Work order >> Filter the lines below, copying only those with the string "details".

The records below:

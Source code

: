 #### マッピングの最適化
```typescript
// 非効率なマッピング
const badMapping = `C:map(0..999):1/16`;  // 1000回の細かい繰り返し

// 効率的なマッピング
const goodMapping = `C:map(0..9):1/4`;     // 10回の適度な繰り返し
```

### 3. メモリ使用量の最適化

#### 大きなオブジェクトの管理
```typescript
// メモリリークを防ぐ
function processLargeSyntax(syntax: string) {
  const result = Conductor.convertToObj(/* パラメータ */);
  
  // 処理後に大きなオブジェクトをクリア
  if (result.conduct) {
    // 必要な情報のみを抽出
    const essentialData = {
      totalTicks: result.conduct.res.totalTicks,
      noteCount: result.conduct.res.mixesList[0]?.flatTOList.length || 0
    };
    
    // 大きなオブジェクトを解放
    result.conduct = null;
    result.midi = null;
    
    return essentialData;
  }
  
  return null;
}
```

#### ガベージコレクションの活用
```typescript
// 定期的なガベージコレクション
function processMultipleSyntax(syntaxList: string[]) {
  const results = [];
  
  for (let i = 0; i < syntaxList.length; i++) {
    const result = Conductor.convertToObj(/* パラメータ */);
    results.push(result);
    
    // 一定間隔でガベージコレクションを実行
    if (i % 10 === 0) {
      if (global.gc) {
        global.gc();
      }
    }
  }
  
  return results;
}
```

End of The records.
The records below:

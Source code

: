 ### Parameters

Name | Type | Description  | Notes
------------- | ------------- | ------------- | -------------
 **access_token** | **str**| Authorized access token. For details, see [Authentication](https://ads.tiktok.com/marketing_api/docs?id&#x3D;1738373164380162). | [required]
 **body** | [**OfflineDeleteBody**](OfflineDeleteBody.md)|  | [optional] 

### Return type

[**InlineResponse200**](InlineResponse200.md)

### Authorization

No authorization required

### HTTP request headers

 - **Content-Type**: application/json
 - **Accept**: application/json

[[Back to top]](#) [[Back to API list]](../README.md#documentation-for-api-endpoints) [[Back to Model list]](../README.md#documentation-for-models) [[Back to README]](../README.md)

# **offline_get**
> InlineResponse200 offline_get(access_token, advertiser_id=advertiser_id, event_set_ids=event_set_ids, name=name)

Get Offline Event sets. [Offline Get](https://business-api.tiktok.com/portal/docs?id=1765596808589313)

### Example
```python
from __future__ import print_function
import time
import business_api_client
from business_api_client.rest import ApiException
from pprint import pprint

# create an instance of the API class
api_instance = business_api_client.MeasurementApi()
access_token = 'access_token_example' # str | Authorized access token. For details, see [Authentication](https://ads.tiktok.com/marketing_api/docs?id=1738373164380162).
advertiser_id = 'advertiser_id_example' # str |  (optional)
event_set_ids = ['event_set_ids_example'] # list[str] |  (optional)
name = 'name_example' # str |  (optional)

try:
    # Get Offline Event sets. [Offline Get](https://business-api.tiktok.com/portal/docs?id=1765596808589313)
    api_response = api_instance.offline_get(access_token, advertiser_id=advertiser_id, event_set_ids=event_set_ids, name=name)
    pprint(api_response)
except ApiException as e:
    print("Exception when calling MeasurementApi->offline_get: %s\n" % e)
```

End of The records.

Output for this task >>
 **access_token** | **str**| Authorized access token. For details, see [Authentication](https://ads.tiktok.com/marketing_api/docs?id&#x3D;1738373164380162). | [required]
access_token = 'access_token_example' # str | Authorized access token. For details, see [Authentication](https://ads.tiktok.com/marketing_api/docs?id=1738373164380162).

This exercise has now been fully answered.